§ Data for review:
Content starts

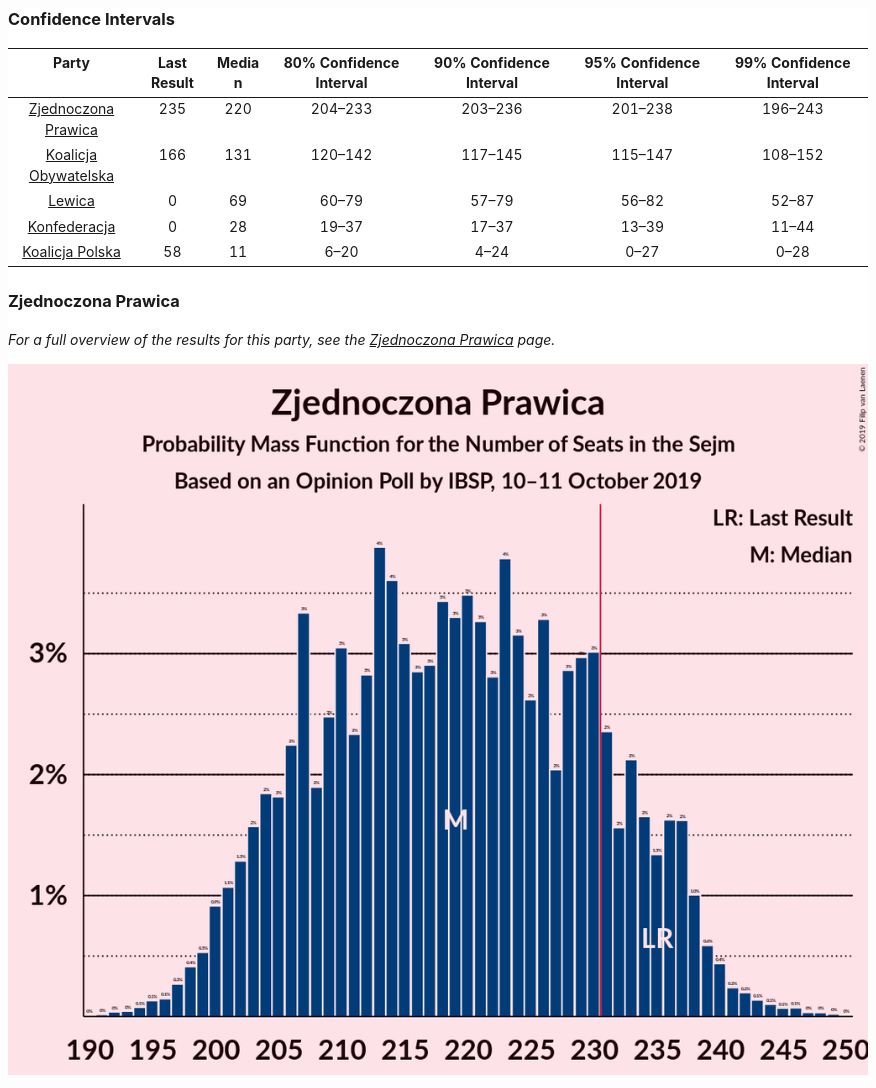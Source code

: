 ### Confidence Intervals

| Party | Last Result | Median | 80% Confidence Interval | 90% Confidence Interval | 95% Confidence Interval | 99% Confidence Interval |
|:-----:|:-----------:|:------:|:-----------------------:|:-----------------------:|:-----------------------:|:-----------------------:|
| <a href="#zjednoczona-prawica">Zjednoczona Prawica</a> | 235 | 220 | 204–233 |203–236 |201–238 |196–243 |
| <a href="#koalicja-obywatelska">Koalicja Obywatelska</a> | 166 | 131 | 120–142 |117–145 |115–147 |108–152 |
| <a href="#lewica">Lewica</a> | 0 | 69 | 60–79 |57–79 |56–82 |52–87 |
| <a href="#konfederacja">Konfederacja</a> | 0 | 28 | 19–37 |17–37 |13–39 |11–44 |
| <a href="#koalicja-polska">Koalicja Polska</a> | 58 | 11 | 6–20 |4–24 |0–27 |0–28 |

### Zjednoczona Prawica

*For a full overview of the results for this party, see the [Zjednoczona Prawica](party-zjednoczonaprawica.html) page.*

![Graph with seats probability mass function not yet produced](2019-10-11-IBSP-seats-pmf-zjednoczonaprawica.png "Seats Probability Mass Function")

Content ends

§ What you will do:
Repeat the records above word for word. Pictures stay out of the copy.

§ Response:
Source code

: ### Confidence Intervals

| Party | Last Result | Median | 80% Confidence Interval | 90% Confidence Interval | 95% Confidence Interval | 99% Confidence Interval |
|:-----:|:-----------:|:------:|:-----------------------:|:-----------------------:|:-----------------------:|:-----------------------:|
| <a href="#zjednoczona-prawica">Zjednoczona Prawica</a> | 235 | 220 | 204–233 |203–236 |201–238 |196–243 |
| <a href="#koalicja-obywatelska">Koalicja Obywatelska</a> | 166 | 131 | 120–142 |117–145 |115–147 |108–152 |
| <a href="#lewica">Lewica</a> | 0 | 69 | 60–79 |57–79 |56–82 |52–87 |
| <a href="#konfederacja">Konfederacja</a> | 0 | 28 | 19–37 |17–37 |13–39 |11–44 |
| <a href="#koalicja-polska">Koalicja Polska</a> | 58 | 11 | 6–20 |4–24 |0–27 |0–28 |

### Zjednoczona Prawica

*For a full overview of the results for this party, see the [Zjednoczona Prawica](party-zjednoczonaprawica.html) page.*

![Graph with seats probability mass function not yet produced](2019-10-11-IBSP-seats-pmf-zjednoczonaprawica.png "Seats Probability Mass Function")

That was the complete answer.